DATA PROVIDED »

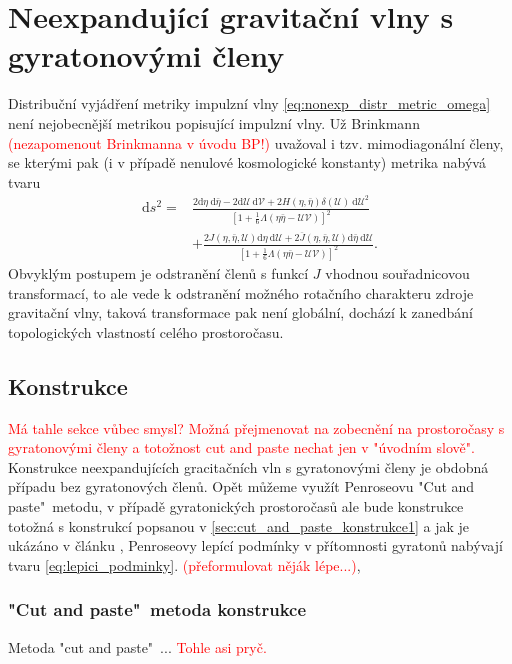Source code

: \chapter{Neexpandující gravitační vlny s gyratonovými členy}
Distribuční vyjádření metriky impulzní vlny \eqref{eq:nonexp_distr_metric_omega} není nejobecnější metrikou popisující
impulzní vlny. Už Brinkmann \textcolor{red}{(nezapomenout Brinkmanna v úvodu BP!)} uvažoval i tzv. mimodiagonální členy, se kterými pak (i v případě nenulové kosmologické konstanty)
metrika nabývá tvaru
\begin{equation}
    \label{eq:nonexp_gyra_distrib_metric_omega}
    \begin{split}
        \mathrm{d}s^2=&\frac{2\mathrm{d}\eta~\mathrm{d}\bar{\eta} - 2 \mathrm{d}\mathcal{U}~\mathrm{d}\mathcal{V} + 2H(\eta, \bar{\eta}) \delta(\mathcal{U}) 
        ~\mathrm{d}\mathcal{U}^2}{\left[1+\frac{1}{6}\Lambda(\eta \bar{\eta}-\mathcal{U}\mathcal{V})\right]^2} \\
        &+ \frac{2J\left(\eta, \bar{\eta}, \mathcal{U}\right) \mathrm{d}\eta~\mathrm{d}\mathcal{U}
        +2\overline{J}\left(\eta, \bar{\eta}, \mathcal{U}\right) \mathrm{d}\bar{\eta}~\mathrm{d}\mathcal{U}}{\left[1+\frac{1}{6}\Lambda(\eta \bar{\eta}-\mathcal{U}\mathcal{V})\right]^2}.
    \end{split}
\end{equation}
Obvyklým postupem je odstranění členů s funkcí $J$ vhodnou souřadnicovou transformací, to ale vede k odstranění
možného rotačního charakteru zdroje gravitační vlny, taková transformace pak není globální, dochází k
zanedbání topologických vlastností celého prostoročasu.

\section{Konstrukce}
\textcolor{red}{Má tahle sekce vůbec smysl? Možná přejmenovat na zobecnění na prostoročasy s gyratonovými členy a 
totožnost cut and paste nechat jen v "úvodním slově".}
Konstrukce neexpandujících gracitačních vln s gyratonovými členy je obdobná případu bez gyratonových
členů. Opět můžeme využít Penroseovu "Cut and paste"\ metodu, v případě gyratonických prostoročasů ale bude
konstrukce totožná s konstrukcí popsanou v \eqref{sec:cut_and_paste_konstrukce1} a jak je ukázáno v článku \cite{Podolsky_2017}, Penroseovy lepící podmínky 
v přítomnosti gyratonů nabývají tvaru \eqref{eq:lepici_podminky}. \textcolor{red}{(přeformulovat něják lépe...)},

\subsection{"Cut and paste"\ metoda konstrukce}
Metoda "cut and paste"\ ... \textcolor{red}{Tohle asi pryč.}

PROBLEM REQUIREMENTS »
Copy the records exactly as they appear, excluding images.

RESULT FOR THIS EXERCISE »
Source code

: \chapter{Neexpandující gravitační vlny s gyratonovými členy}
Distribuční vyjádření metriky impulzní vlny \eqref{eq:nonexp_distr_metric_omega} není nejobecnější metrikou popisující
impulzní vlny. Už Brinkmann \textcolor{red}{(nezapomenout Brinkmanna v úvodu BP!)} uvažoval i tzv. mimodiagonální členy, se kterými pak (i v případě nenulové kosmologické konstanty)
metrika nabývá tvaru
\begin{equation}
    \label{eq:nonexp_gyra_distrib_metric_omega}
    \begin{split}
        \mathrm{d}s^2=&\frac{2\mathrm{d}\eta~\mathrm{d}\bar{\eta} - 2 \mathrm{d}\mathcal{U}~\mathrm{d}\mathcal{V} + 2H(\eta, \bar{\eta}) \delta(\mathcal{U}) 
        ~\mathrm{d}\mathcal{U}^2}{\left[1+\frac{1}{6}\Lambda(\eta \bar{\eta}-\mathcal{U}\mathcal{V})\right]^2} \\
        &+ \frac{2J\left(\eta, \bar{\eta}, \mathcal{U}\right) \mathrm{d}\eta~\mathrm{d}\mathcal{U}
        +2\overline{J}\left(\eta, \bar{\eta}, \mathcal{U}\right) \mathrm{d}\bar{\eta}~\mathrm{d}\mathcal{U}}{\left[1+\frac{1}{6}\Lambda(\eta \bar{\eta}-\mathcal{U}\mathcal{V})\right]^2}.
    \end{split}
\end{equation}
Obvyklým postupem je odstranění členů s funkcí $J$ vhodnou souřadnicovou transformací, to ale vede k odstranění
možného rotačního charakteru zdroje gravitační vlny, taková transformace pak není globální, dochází k
zanedbání topologických vlastností celého prostoročasu.

\section{Konstrukce}
\textcolor{red}{Má tahle sekce vůbec smysl? Možná přejmenovat na zobecnění na prostoročasy s gyratonovými členy a 
totožnost cut and paste nechat jen v "úvodním slově".}
Konstrukce neexpandujících gracitačních vln s gyratonovými členy je obdobná případu bez gyratonových
členů. Opět můžeme využít Penroseovu "Cut and paste"\ metodu, v případě gyratonických prostoročasů ale bude
konstrukce totožná s konstrukcí popsanou v \eqref{sec:cut_and_paste_konstrukce1} a jak je ukázáno v článku \cite{Podolsky_2017}, Penroseovy lepící podmínky 
v přítomnosti gyratonů nabývají tvaru \eqref{eq:lepici_podminky}. \textcolor{red}{(přeformulovat něják lépe...)},

\subsection{"Cut and paste"\ metoda konstrukce}
Metoda "cut and paste"\ ... \textcolor{red}{Tohle asi pryč.}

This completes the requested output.